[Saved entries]
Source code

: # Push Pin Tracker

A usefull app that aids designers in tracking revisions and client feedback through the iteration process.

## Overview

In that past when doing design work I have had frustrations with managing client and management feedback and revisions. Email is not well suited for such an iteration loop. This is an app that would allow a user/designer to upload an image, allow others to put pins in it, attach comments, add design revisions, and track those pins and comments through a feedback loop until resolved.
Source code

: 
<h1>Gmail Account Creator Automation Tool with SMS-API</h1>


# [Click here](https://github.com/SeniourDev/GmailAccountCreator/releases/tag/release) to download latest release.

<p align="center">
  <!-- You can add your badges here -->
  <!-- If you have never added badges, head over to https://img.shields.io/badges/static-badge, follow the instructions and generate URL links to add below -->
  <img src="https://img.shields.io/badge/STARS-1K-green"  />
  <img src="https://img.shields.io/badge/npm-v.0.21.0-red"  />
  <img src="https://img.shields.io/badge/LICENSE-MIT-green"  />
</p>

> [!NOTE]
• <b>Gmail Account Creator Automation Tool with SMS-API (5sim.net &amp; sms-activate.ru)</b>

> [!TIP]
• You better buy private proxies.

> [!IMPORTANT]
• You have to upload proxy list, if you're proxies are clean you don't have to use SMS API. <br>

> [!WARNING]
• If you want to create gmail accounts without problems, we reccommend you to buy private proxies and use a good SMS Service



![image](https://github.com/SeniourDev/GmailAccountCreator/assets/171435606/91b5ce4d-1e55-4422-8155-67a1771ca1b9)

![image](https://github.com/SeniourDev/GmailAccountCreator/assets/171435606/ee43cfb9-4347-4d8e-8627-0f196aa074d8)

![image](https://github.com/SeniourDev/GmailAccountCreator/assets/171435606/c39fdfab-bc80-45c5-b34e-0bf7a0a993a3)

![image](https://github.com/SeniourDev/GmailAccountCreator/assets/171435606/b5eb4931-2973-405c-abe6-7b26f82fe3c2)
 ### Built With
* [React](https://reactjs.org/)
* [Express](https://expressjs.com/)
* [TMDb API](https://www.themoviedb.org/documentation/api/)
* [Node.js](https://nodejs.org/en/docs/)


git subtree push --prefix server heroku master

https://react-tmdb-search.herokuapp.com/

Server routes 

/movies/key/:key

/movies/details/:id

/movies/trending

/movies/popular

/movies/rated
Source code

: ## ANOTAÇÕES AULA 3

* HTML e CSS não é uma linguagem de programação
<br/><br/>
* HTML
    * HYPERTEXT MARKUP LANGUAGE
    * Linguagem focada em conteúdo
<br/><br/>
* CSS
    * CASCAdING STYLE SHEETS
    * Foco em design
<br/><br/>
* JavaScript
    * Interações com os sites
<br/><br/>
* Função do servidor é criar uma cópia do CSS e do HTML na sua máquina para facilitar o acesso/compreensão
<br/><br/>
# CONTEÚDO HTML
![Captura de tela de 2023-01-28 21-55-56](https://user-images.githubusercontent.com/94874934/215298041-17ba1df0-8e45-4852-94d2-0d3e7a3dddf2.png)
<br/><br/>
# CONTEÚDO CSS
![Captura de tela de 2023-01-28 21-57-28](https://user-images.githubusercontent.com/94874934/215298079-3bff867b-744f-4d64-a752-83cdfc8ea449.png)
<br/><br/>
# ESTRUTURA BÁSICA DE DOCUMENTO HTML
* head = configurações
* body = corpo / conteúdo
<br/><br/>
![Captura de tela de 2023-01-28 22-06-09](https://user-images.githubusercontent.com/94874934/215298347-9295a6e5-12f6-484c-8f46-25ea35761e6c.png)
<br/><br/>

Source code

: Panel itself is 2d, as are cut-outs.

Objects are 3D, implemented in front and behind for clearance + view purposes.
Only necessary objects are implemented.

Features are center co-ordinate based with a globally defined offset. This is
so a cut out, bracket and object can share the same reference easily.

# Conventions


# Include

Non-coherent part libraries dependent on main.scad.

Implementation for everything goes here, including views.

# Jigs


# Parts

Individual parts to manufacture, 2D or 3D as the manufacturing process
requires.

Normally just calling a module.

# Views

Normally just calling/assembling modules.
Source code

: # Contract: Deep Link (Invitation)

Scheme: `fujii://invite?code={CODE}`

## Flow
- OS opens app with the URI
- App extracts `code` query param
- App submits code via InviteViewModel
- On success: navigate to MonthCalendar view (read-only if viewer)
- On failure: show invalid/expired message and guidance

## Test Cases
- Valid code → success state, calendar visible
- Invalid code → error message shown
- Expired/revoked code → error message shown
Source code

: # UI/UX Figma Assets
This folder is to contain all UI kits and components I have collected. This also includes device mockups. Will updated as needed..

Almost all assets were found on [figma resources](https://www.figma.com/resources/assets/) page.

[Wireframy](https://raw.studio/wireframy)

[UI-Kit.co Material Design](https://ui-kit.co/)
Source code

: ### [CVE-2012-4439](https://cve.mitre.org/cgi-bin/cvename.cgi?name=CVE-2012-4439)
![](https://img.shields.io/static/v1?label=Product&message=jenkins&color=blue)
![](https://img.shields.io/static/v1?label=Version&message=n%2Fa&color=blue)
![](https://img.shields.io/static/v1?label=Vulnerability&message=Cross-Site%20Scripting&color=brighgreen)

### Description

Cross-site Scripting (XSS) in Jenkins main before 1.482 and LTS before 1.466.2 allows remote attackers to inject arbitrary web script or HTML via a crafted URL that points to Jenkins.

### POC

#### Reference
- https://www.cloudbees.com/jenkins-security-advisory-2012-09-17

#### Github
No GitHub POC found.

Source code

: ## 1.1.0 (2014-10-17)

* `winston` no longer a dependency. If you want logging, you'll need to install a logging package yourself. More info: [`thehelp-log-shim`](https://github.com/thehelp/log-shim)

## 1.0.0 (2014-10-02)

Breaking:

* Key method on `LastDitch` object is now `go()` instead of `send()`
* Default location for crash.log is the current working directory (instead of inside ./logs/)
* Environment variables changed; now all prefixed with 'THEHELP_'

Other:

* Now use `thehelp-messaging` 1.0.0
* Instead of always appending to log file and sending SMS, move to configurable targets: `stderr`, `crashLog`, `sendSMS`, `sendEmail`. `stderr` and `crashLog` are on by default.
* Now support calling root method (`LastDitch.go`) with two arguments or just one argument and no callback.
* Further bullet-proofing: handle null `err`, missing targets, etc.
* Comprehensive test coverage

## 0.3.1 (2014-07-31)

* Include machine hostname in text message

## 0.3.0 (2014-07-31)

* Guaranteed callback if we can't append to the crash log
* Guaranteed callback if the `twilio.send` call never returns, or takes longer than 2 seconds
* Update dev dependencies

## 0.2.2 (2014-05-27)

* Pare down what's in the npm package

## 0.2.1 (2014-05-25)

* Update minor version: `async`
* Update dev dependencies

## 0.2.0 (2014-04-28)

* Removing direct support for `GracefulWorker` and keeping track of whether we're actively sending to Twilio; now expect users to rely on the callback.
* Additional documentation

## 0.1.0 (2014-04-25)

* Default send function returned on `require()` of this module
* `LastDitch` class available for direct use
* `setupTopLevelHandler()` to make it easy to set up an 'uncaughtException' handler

*Work instructions*.
Reprint every entry exactly.

*Response*.
Source code

: # Push Pin Tracker

A usefull app that aids designers in tracking revisions and client feedback through the iteration process.

## Overview

In that past when doing design work I have had frustrations with managing client and management feedback and revisions. Email is not well suited for such an iteration loop. This is an app that would allow a user/designer to upload an image, allow others to put pins in it, attach comments, add design revisions, and track those pins and comments through a feedback loop until resolved.
Source code

: 
<h1>Gmail Account Creator Automation Tool with SMS-API</h1>


# [Click here](https://github.com/SeniourDev/GmailAccountCreator/releases/tag/release) to download latest release.

<p align="center">
  <!-- You can add your badges here -->
  <!-- If you have never added badges, head over to https://img.shields.io/badges/static-badge, follow the instructions and generate URL links to add below -->
  <img src="https://img.shields.io/badge/STARS-1K-green"  />
  <img src="https://img.shields.io/badge/npm-v.0.21.0-red"  />
  <img src="https://img.shields.io/badge/LICENSE-MIT-green"  />
</p>

> [!NOTE]
• <b>Gmail Account Creator Automation Tool with SMS-API (5sim.net &amp; sms-activate.ru)</b>

> [!TIP]
• You better buy private proxies.

> [!IMPORTANT]
• You have to upload proxy list, if you're proxies are clean you don't have to use SMS API. <br>

> [!WARNING]
• If you want to create gmail accounts without problems, we reccommend you to buy private proxies and use a good SMS Service



![image](https://github.com/SeniourDev/GmailAccountCreator/assets/171435606/91b5ce4d-1e55-4422-8155-67a1771ca1b9)

![image](https://github.com/SeniourDev/GmailAccountCreator/assets/171435606/ee43cfb9-4347-4d8e-8627-0f196aa074d8)

![image](https://github.com/SeniourDev/GmailAccountCreator/assets/171435606/c39fdfab-bc80-45c5-b34e-0bf7a0a993a3)

![image](https://github.com/SeniourDev/GmailAccountCreator/assets/171435606/b5eb4931-2973-405c-abe6-7b26f82fe3c2)
 ### Built With
* [React](https://reactjs.org/)
* [Express](https://expressjs.com/)
* [TMDb API](https://www.themoviedb.org/documentation/api/)
* [Node.js](https://nodejs.org/en/docs/)


git subtree push --prefix server heroku master

https://react-tmdb-search.herokuapp.com/

Server routes 

/movies/key/:key

/movies/details/:id

/movies/trending

/movies/popular

/movies/rated
Source code

: ## ANOTAÇÕES AULA 3

* HTML e CSS não é uma linguagem de programação
<br/><br/>
* HTML
    * HYPERTEXT MARKUP LANGUAGE
    * Linguagem focada em conteúdo
<br/><br/>
* CSS
    * CASCAdING STYLE SHEETS
    * Foco em design
<br/><br/>
* JavaScript
    * Interações com os sites
<br/><br/>
* Função do servidor é criar uma cópia do CSS e do HTML na sua máquina para facilitar o acesso/compreensão
<br/><br/>
# CONTEÚDO HTML
![Captura de tela de 2023-01-28 21-55-56](https://user-images.githubusercontent.com/94874934/215298041-17ba1df0-8e45-4852-94d2-0d3e7a3dddf2.png)
<br/><br/>
# CONTEÚDO CSS
![Captura de tela de 2023-01-28 21-57-28](https://user-images.githubusercontent.com/94874934/215298079-3bff867b-744f-4d64-a752-83cdfc8ea449.png)
<br/><br/>
# ESTRUTURA BÁSICA DE DOCUMENTO HTML
* head = configurações
* body = corpo / conteúdo
<br/><br/>
![Captura de tela de 2023-01-28 22-06-09](https://user-images.githubusercontent.com/94874934/215298347-9295a6e5-12f6-484c-8f46-25ea35761e6c.png)
<br/><br/>

Source code

: Panel itself is 2d, as are cut-outs.

Objects are 3D, implemented in front and behind for clearance + view purposes.
Only necessary objects are implemented.

Features are center co-ordinate based with a globally defined offset. This is
so a cut out, bracket and object can share the same reference easily.

# Conventions


# Include

Non-coherent part libraries dependent on main.scad.

Implementation for everything goes here, including views.

# Jigs


# Parts

Individual parts to manufacture, 2D or 3D as the manufacturing process
requires.

Normally just calling a module.

# Views

Normally just calling/assembling modules.
Source code

: # Contract: Deep Link (Invitation)

Scheme: `fujii://invite?code={CODE}`

## Flow
- OS opens app with the URI
- App extracts `code` query param
- App submits code via InviteViewModel
- On success: navigate to MonthCalendar view (read-only if viewer)
- On failure: show invalid/expired message and guidance

## Test Cases
- Valid code → success state, calendar visible
- Invalid code → error message shown
- Expired/revoked code → error message shown
Source code

: # UI/UX Figma Assets
This folder is to contain all UI kits and components I have collected. This also includes device mockups. Will updated as needed..

Almost all assets were found on [figma resources](https://www.figma.com/resources/assets/) page.

[Wireframy](https://raw.studio/wireframy)

[UI-Kit.co Material Design](https://ui-kit.co/)
Source code

: ### [CVE-2012-4439](https://cve.mitre.org/cgi-bin/cvename.cgi?name=CVE-2012-4439)
![](https://img.shields.io/static/v1?label=Product&message=jenkins&color=blue)
![](https://img.shields.io/static/v1?label=Version&message=n%2Fa&color=blue)
![](https://img.shields.io/static/v1?label=Vulnerability&message=Cross-Site%20Scripting&color=brighgreen)

### Description

Cross-site Scripting (XSS) in Jenkins main before 1.482 and LTS before 1.466.2 allows remote attackers to inject arbitrary web script or HTML via a crafted URL that points to Jenkins.

### POC

#### Reference
- https://www.cloudbees.com/jenkins-security-advisory-2012-09-17

#### Github
No GitHub POC found.

Source code

: ## 1.1.0 (2014-10-17)

* `winston` no longer a dependency. If you want logging, you'll need to install a logging package yourself. More info: [`thehelp-log-shim`](https://github.com/thehelp/log-shim)

## 1.0.0 (2014-10-02)

Breaking:

* Key method on `LastDitch` object is now `go()` instead of `send()`
* Default location for crash.log is the current working directory (instead of inside ./logs/)
* Environment variables changed; now all prefixed with 'THEHELP_'

Other:

* Now use `thehelp-messaging` 1.0.0
* Instead of always appending to log file and sending SMS, move to configurable targets: `stderr`, `crashLog`, `sendSMS`, `sendEmail`. `stderr` and `crashLog` are on by default.
* Now support calling root method (`LastDitch.go`) with two arguments or just one argument and no callback.
* Further bullet-proofing: handle null `err`, missing targets, etc.
* Comprehensive test coverage

## 0.3.1 (2014-07-31)

* Include machine hostname in text message

## 0.3.0 (2014-07-31)

* Guaranteed callback if we can't append to the crash log
* Guaranteed callback if the `twilio.send` call never returns, or takes longer than 2 seconds
* Update dev dependencies

## 0.2.2 (2014-05-27)

* Pare down what's in the npm package

## 0.2.1 (2014-05-25)

* Update minor version: `async`
* Update dev dependencies

## 0.2.0 (2014-04-28)

* Removing direct support for `GracefulWorker` and keeping track of whether we're actively sending to Twilio; now expect users to rely on the callback.
* Additional documentation

## 0.1.0 (2014-04-25)

* Default send function returned on `require()` of this module
* `LastDitch` class available for direct use
* `setupTopLevelHandler()` to make it easy to set up an 'uncaughtException' handler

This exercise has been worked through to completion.